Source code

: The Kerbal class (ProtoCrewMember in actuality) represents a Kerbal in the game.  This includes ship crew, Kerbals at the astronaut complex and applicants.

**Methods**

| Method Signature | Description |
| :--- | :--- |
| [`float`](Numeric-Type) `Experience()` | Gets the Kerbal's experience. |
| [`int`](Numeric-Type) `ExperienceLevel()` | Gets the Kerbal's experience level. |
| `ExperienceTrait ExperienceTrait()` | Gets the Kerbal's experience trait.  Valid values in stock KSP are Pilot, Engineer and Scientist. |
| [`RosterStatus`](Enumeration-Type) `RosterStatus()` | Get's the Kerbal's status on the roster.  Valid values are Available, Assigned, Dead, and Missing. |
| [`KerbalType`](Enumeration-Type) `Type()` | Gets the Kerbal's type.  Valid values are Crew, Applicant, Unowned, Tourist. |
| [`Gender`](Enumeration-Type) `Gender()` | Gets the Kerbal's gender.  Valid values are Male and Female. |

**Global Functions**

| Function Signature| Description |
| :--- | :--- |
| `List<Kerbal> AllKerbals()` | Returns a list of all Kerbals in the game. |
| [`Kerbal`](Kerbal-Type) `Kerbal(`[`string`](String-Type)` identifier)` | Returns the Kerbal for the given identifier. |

──────────

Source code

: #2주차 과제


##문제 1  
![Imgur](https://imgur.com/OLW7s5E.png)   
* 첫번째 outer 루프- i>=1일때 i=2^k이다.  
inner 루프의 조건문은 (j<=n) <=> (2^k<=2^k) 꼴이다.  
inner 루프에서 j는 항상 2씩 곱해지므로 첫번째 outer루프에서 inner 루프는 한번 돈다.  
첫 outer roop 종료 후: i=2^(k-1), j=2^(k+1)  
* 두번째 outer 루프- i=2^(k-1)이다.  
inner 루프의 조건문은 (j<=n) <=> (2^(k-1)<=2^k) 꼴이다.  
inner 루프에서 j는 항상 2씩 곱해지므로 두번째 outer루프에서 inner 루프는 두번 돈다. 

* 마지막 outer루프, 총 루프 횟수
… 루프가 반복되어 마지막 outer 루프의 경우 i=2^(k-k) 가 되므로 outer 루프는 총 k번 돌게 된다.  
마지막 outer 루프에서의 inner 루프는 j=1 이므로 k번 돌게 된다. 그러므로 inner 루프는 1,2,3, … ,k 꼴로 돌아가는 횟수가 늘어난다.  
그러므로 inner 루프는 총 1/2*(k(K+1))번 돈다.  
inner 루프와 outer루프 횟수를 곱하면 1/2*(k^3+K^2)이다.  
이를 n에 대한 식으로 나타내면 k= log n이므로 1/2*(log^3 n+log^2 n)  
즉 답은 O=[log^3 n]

──────────

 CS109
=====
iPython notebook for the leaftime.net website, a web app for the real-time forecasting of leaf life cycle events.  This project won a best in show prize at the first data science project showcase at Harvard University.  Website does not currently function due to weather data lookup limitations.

──────────

▸ **TASK**: Your answer should hold every line of the entries that contains the string "game".

▸ **WRITTEN RESPONSE**:
: The Kerbal class (ProtoCrewMember in actuality) represents a Kerbal in the game.  This includes ship crew, Kerbals at the astronaut complex and applicants.
| `List<Kerbal> AllKerbals()` | Returns a list of all Kerbals in the game. |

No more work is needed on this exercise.